[[ Data supplied, beginning ]]

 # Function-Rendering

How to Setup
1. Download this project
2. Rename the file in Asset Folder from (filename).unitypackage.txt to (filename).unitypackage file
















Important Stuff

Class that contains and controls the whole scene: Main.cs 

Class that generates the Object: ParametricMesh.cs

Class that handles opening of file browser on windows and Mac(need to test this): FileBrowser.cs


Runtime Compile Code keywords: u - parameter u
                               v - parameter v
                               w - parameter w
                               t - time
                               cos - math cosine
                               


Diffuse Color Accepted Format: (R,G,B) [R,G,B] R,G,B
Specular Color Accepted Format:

[[ Data supplied, end ]]
[[ Data supplied, beginning ]]

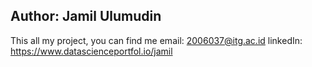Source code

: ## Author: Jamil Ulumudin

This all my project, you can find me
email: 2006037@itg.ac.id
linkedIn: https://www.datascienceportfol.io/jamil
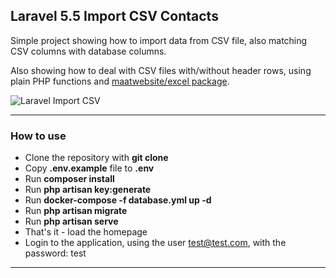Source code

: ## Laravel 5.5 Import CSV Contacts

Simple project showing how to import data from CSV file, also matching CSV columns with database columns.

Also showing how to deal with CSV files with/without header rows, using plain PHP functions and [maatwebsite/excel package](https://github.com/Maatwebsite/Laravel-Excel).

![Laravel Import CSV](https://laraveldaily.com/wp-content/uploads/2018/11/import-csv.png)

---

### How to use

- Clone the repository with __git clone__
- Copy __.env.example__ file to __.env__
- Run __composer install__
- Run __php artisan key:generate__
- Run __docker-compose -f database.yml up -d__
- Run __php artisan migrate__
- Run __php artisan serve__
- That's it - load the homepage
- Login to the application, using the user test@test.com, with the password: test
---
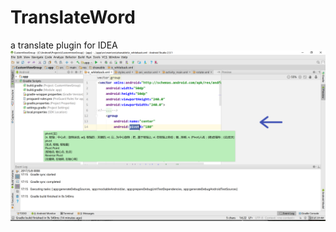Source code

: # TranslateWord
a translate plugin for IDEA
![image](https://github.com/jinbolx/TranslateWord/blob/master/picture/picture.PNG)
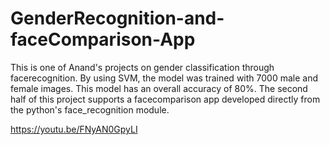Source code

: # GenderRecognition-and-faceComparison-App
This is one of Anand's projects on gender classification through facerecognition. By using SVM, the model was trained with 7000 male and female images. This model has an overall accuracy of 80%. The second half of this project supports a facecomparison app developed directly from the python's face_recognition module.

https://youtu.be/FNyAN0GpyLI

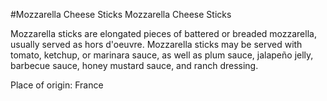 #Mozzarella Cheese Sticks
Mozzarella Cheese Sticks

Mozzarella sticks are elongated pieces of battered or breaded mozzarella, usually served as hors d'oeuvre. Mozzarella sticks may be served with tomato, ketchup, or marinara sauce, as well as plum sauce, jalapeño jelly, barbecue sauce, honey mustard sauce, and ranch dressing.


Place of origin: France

[[ Data supplied, end ]]

Assignment: From the entries above, restate word for word the lines from the line containing "cos - math cosine" to the line containing "Specular Color Accepted", both ends included, and nothing more.

Task output:
                               cos - math cosine
                               


Diffuse Color Accepted Format: (R,G,B) [R,G,B] R,G,B
Specular Color Accepted Format:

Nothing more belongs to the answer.